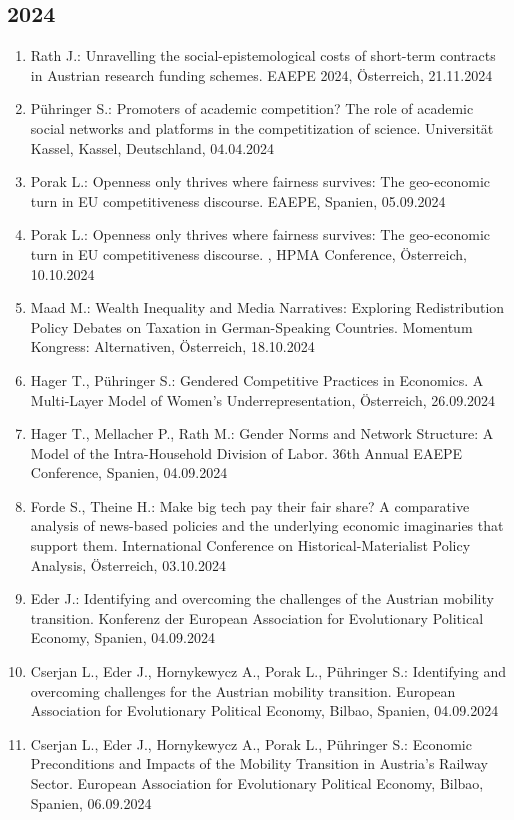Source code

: \subsection*{2024}

\begin{enumerate}
	\item Rath J.: Unravelling the social-epistemological costs of short-term contracts in Austrian research funding schemes. EAEPE 2024, Österreich, 21.11.2024
	\item Pühringer S.: Promoters of academic competition? The role of academic social networks and platforms in the competitization of science. Universität Kassel, Kassel, Deutschland, 04.04.2024
	\item Porak L.: Openness only thrives where fairness survives: The geo-economic turn in EU competitiveness discourse. EAEPE, Spanien, 05.09.2024
	\item Porak L.: Openness only thrives where fairness survives: The geo-economic turn in EU competitiveness discourse. , HPMA Conference, Österreich, 10.10.2024
	\item Maad M.: Wealth Inequality and Media Narratives: Exploring Redistribution Policy Debates on Taxation in German-Speaking Countries. Momentum Kongress: Alternativen, Österreich, 18.10.2024
	\item Hager T., Pühringer S.: Gendered Competitive Practices in Economics. A Multi-Layer Model of Women’s Underrepresentation, Österreich, 26.09.2024
	\item Hager T., Mellacher P., Rath M.: Gender Norms and Network Structure: A Model of the Intra-Household Division of Labor. 36th Annual EAEPE Conference, Spanien, 04.09.2024
	\item Forde S., Theine H.: Make big tech pay their fair share? A comparative analysis of news-based policies and the underlying economic imaginaries that support them. International Conference on Historical-Materialist Policy Analysis, Österreich, 03.10.2024
	\item Eder J.: Identifying and overcoming the challenges of the Austrian mobility transition. Konferenz der European Association for Evolutionary Political Economy, Spanien, 04.09.2024
	\item Cserjan L., Eder J., Hornykewycz A., Porak L., Pühringer S.: Identifying and overcoming challenges for the Austrian mobility transition. European Association for Evolutionary Political Economy, Bilbao, Spanien, 04.09.2024
	\item Cserjan L., Eder J., Hornykewycz A., Porak L., Pühringer S.: Economic Preconditions and Impacts of the Mobility Transition in Austria's Railway Sector. European Association for Evolutionary Political Economy, Bilbao, Spanien, 06.09.2024

\end{enumerate}
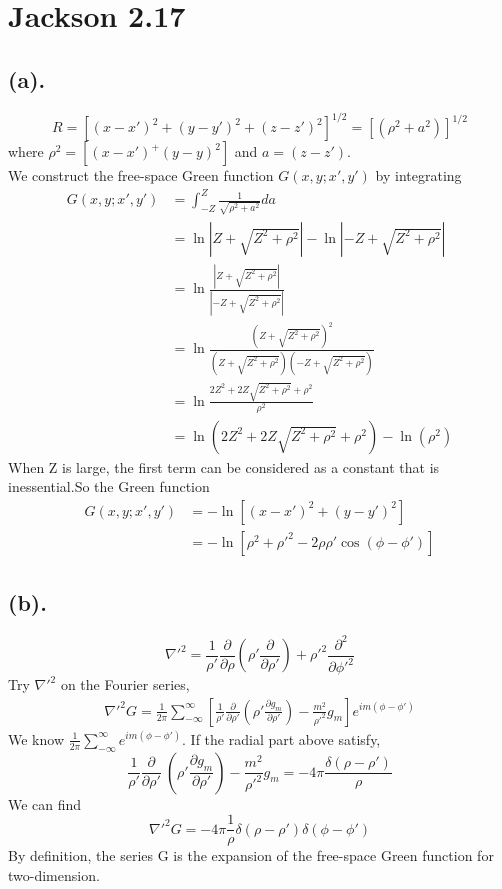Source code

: \documentclass[notitlepage]{revtex4-1}
\newcommand{\pd}[2]{\frac{\partial#1}{\partial#2}}
\begin{document}
\section*{Jackson 2.17}
\subsection*{(a).}
\[ R=[(x-x')^2+(y-y')^2+(z-z')^2]^{1/2}=[(\rho^2+a^2)]^{1/2} \]
where $\rho^2=[(x-x')^+(y-y)^2]$ and $a=(z-z')$.\\
We construct the free-space Green function $G(x,y; x',y')$ by integrating
\begin{align*}
  G(x,y;x',y')&=\int^Z_{-Z}\frac{1}{\sqrt{\rho^2+a^2}}da\\
              &=\ln|Z+\sqrt{Z^2+\rho^2}|-\ln|-Z+\sqrt{Z^2+\rho^2}|\\
              &=\ln\frac{|Z+\sqrt{Z^2+\rho^2}|}{|-Z+\sqrt{Z^2+\rho^2}|}\\
              &=\ln\frac{(Z+\sqrt{Z^2+\rho^2})^2}{(Z+\sqrt{Z^2+\rho^2})(-Z+\sqrt{Z^2+\rho^2})}\\
              &=\ln\frac{2Z^2+2Z\sqrt{Z^2+\rho^2}+\rho^2}{\rho^2}\\
              &=\ln(2Z^2+2Z\sqrt{Z^2+\rho^2}+\rho^2)-\ln(\rho^2)
\end{align*}
When Z is large, the first term can be considered as a constant that is inessential.So the Green function
\begin{align*}
  G(x,y;x',y')&=-\ln[(x-x')^2+(y-y')^2]\\
              &=-\ln[\rho^2+\rho'^2-2\rho\rho'\cos(\phi-\phi')]
\end{align*}\par
\subsection*{(b).}
\[\nabla'^2=\frac{1}{\rho'}\pd{}{\rho}(\rho'\pd{}{\rho'})+\rho'^2\pd{^2}{\phi'^2}\]
Try $\nabla'^2$ on the Fourier series,
\begin{align*}
  \nabla'^2 G=\frac{1}{2\pi}\sum^{\infty}_{-\infty}[\frac{1}{\rho'}\pd{}{\rho'}(\rho'\pd{g_m}{\rho'})-\frac{m^2}{\rho'^2}g_m]e^{im(\phi-\phi')}
\end{align*}
We know $\frac{1}{2\pi}\sum^{\infty}_{-\infty}e^{im(\phi-\phi')}$. If the radial part above satisfy,
\[\frac{1}{\rho'}\pd{}{\rho'}\
  (\rho'\pd{g_m}{\rho'})-\frac{m^2}{\rho'^2}g_m=-4\pi\frac{\delta(\rho-\rho')}{\rho} \]
We can find
\[ \nabla'^2 G=-4\pi\frac{1}{\rho}\delta(\rho-\rho')\delta(\phi-\phi')\]
By definition, the series G is the expansion of the free-space Green function for two-dimension.\par
\end{document}
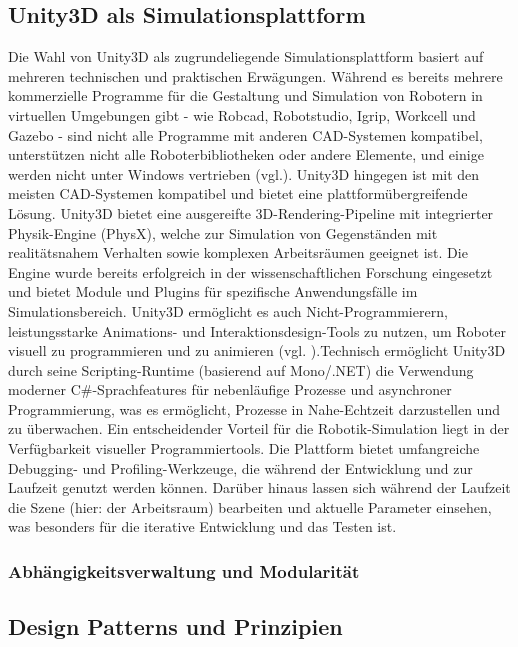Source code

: \subsection{Unity3D als Simulationsplattform}
Die Wahl von Unity3D als zugrundeliegende Simulationsplattform basiert auf
mehreren technischen und praktischen Erwägungen. Während es bereits mehrere
kommerzielle Programme für die Gestaltung und Simulation von Robotern in
virtuellen Umgebungen gibt - wie Robcad, Robotstudio, Igrip, Workcell und
Gazebo - sind nicht alle Programme mit anderen CAD-Systemen kompatibel,
unterstützen nicht alle Roboterbibliotheken oder andere Elemente, und einige
werden nicht unter Windows vertrieben (vgl.\cite{andaluz:16}). Unity3D hingegen
ist mit den meisten CAD-Systemen kompatibel und bietet eine
plattformübergreifende Lösung. Unity3D bietet eine ausgereifte
3D-Rendering-Pipeline mit integrierter Physik-Engine (PhysX), welche zur
Simulation von Gegenständen mit realitätsnahem Verhalten sowie komplexen
Arbeitsräumen geeignet ist. Die Engine wurde bereits erfolgreich in der
wissenschaftlichen Forschung eingesetzt und bietet Module und Plugins für
spezifische Anwendungsfälle im Simulationsbereich. Unity3D ermöglicht es auch
Nicht-Programmierern, leistungsstarke Animations- und Interaktionsdesign-Tools
zu nutzen, um Roboter visuell zu programmieren und zu animieren (vgl.
\cite{bartneck:15}).\newline Technisch ermöglicht Unity3D durch seine
Scripting-Runtime (basierend auf Mono/.NET) die Verwendung moderner
C\#-Sprachfeatures für nebenläufige Prozesse und asynchroner Programmierung,
was es ermöglicht, Prozesse in Nahe-Echtzeit darzustellen und zu überwachen.
Ein entscheidender Vorteil für die Robotik-Simulation liegt in der
Verfügbarkeit visueller Programmiertools. Die Plattform bietet umfangreiche
Debugging- und Profiling-Werkzeuge, die während der Entwicklung und zur
Laufzeit genutzt werden können. Darüber hinaus lassen sich während der Laufzeit
die Szene (hier: der Arbeitsraum) bearbeiten und aktuelle Parameter einsehen,
was besonders für die iterative Entwicklung und das Testen ist.

\subsubsection{Abhängigkeitsverwaltung und Modularität}

\subsection{Design Patterns und Prinzipien}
===
## What the task requires:
Everything in the preceding material must be transcribed exactly, except the images.

## Result:
Source code

: \subsection*{2024}

\begin{enumerate}
	\item Rath J.: Unravelling the social-epistemological costs of short-term contracts in Austrian research funding schemes. EAEPE 2024, Österreich, 21.11.2024
	\item Pühringer S.: Promoters of academic competition? The role of academic social networks and platforms in the competitization of science. Universität Kassel, Kassel, Deutschland, 04.04.2024
	\item Porak L.: Openness only thrives where fairness survives: The geo-economic turn in EU competitiveness discourse. EAEPE, Spanien, 05.09.2024
	\item Porak L.: Openness only thrives where fairness survives: The geo-economic turn in EU competitiveness discourse. , HPMA Conference, Österreich, 10.10.2024
	\item Maad M.: Wealth Inequality and Media Narratives: Exploring Redistribution Policy Debates on Taxation in German-Speaking Countries. Momentum Kongress: Alternativen, Österreich, 18.10.2024
	\item Hager T., Pühringer S.: Gendered Competitive Practices in Economics. A Multi-Layer Model of Women’s Underrepresentation, Österreich, 26.09.2024
	\item Hager T., Mellacher P., Rath M.: Gender Norms and Network Structure: A Model of the Intra-Household Division of Labor. 36th Annual EAEPE Conference, Spanien, 04.09.2024
	\item Forde S., Theine H.: Make big tech pay their fair share? A comparative analysis of news-based policies and the underlying economic imaginaries that support them. International Conference on Historical-Materialist Policy Analysis, Österreich, 03.10.2024
	\item Eder J.: Identifying and overcoming the challenges of the Austrian mobility transition. Konferenz der European Association for Evolutionary Political Economy, Spanien, 04.09.2024
	\item Cserjan L., Eder J., Hornykewycz A., Porak L., Pühringer S.: Identifying and overcoming challenges for the Austrian mobility transition. European Association for Evolutionary Political Economy, Bilbao, Spanien, 04.09.2024
	\item Cserjan L., Eder J., Hornykewycz A., Porak L., Pühringer S.: Economic Preconditions and Impacts of the Mobility Transition in Austria's Railway Sector. European Association for Evolutionary Political Economy, Bilbao, Spanien, 06.09.2024

\end{enumerate}
Source code

: \documentclass[notitlepage]{revtex4-1}
\newcommand{\pd}[2]{\frac{\partial#1}{\partial#2}}
\begin{document}
\section*{Jackson 2.17}
\subsection*{(a).}
\[ R=[(x-x')^2+(y-y')^2+(z-z')^2]^{1/2}=[(\rho^2+a^2)]^{1/2} \]
where $\rho^2=[(x-x')^+(y-y)^2]$ and $a=(z-z')$.\\
We construct the free-space Green function $G(x,y; x',y')$ by integrating
\begin{align*}
  G(x,y;x',y')&=\int^Z_{-Z}\frac{1}{\sqrt{\rho^2+a^2}}da\\
              &=\ln|Z+\sqrt{Z^2+\rho^2}|-\ln|-Z+\sqrt{Z^2+\rho^2}|\\
              &=\ln\frac{|Z+\sqrt{Z^2+\rho^2}|}{|-Z+\sqrt{Z^2+\rho^2}|}\\
              &=\ln\frac{(Z+\sqrt{Z^2+\rho^2})^2}{(Z+\sqrt{Z^2+\rho^2})(-Z+\sqrt{Z^2+\rho^2})}\\
              &=\ln\frac{2Z^2+2Z\sqrt{Z^2+\rho^2}+\rho^2}{\rho^2}\\
              &=\ln(2Z^2+2Z\sqrt{Z^2+\rho^2}+\rho^2)-\ln(\rho^2)
\end{align*}
When Z is large, the first term can be considered as a constant that is inessential.So the Green function
\begin{align*}
  G(x,y;x',y')&=-\ln[(x-x')^2+(y-y')^2]\\
              &=-\ln[\rho^2+\rho'^2-2\rho\rho'\cos(\phi-\phi')]
\end{align*}\par
\subsection*{(b).}
\[\nabla'^2=\frac{1}{\rho'}\pd{}{\rho}(\rho'\pd{}{\rho'})+\rho'^2\pd{^2}{\phi'^2}\]
Try $\nabla'^2$ on the Fourier series,
\begin{align*}
  \nabla'^2 G=\frac{1}{2\pi}\sum^{\infty}_{-\infty}[\frac{1}{\rho'}\pd{}{\rho'}(\rho'\pd{g_m}{\rho'})-\frac{m^2}{\rho'^2}g_m]e^{im(\phi-\phi')}
\end{align*}
We know $\frac{1}{2\pi}\sum^{\infty}_{-\infty}e^{im(\phi-\phi')}$. If the radial part above satisfy,
\[\frac{1}{\rho'}\pd{}{\rho'}\
  (\rho'\pd{g_m}{\rho'})-\frac{m^2}{\rho'^2}g_m=-4\pi\frac{\delta(\rho-\rho')}{\rho} \]
We can find
\[ \nabla'^2 G=-4\pi\frac{1}{\rho}\delta(\rho-\rho')\delta(\phi-\phi')\]
By definition, the series G is the expansion of the free-space Green function for two-dimension.\par
\end{document}
Source code

: \subsection{Unity3D als Simulationsplattform}
Die Wahl von Unity3D als zugrundeliegende Simulationsplattform basiert auf
mehreren technischen und praktischen Erwägungen. Während es bereits mehrere
kommerzielle Programme für die Gestaltung und Simulation von Robotern in
virtuellen Umgebungen gibt - wie Robcad, Robotstudio, Igrip, Workcell und
Gazebo - sind nicht alle Programme mit anderen CAD-Systemen kompatibel,
unterstützen nicht alle Roboterbibliotheken oder andere Elemente, und einige
werden nicht unter Windows vertrieben (vgl.\cite{andaluz:16}). Unity3D hingegen
ist mit den meisten CAD-Systemen kompatibel und bietet eine
plattformübergreifende Lösung. Unity3D bietet eine ausgereifte
3D-Rendering-Pipeline mit integrierter Physik-Engine (PhysX), welche zur
Simulation von Gegenständen mit realitätsnahem Verhalten sowie komplexen
Arbeitsräumen geeignet ist. Die Engine wurde bereits erfolgreich in der
wissenschaftlichen Forschung eingesetzt und bietet Module und Plugins für
spezifische Anwendungsfälle im Simulationsbereich. Unity3D ermöglicht es auch
Nicht-Programmierern, leistungsstarke Animations- und Interaktionsdesign-Tools
zu nutzen, um Roboter visuell zu programmieren und zu animieren (vgl.
\cite{bartneck:15}).\newline Technisch ermöglicht Unity3D durch seine
Scripting-Runtime (basierend auf Mono/.NET) die Verwendung moderner
C\#-Sprachfeatures für nebenläufige Prozesse und asynchroner Programmierung,
was es ermöglicht, Prozesse in Nahe-Echtzeit darzustellen und zu überwachen.
Ein entscheidender Vorteil für die Robotik-Simulation liegt in der
Verfügbarkeit visueller Programmiertools. Die Plattform bietet umfangreiche
Debugging- und Profiling-Werkzeuge, die während der Entwicklung und zur
Laufzeit genutzt werden können. Darüber hinaus lassen sich während der Laufzeit
die Szene (hier: der Arbeitsraum) bearbeiten und aktuelle Parameter einsehen,
was besonders für die iterative Entwicklung und das Testen ist.

\subsubsection{Abhängigkeitsverwaltung und Modularität}

\subsection{Design Patterns und Prinzipien}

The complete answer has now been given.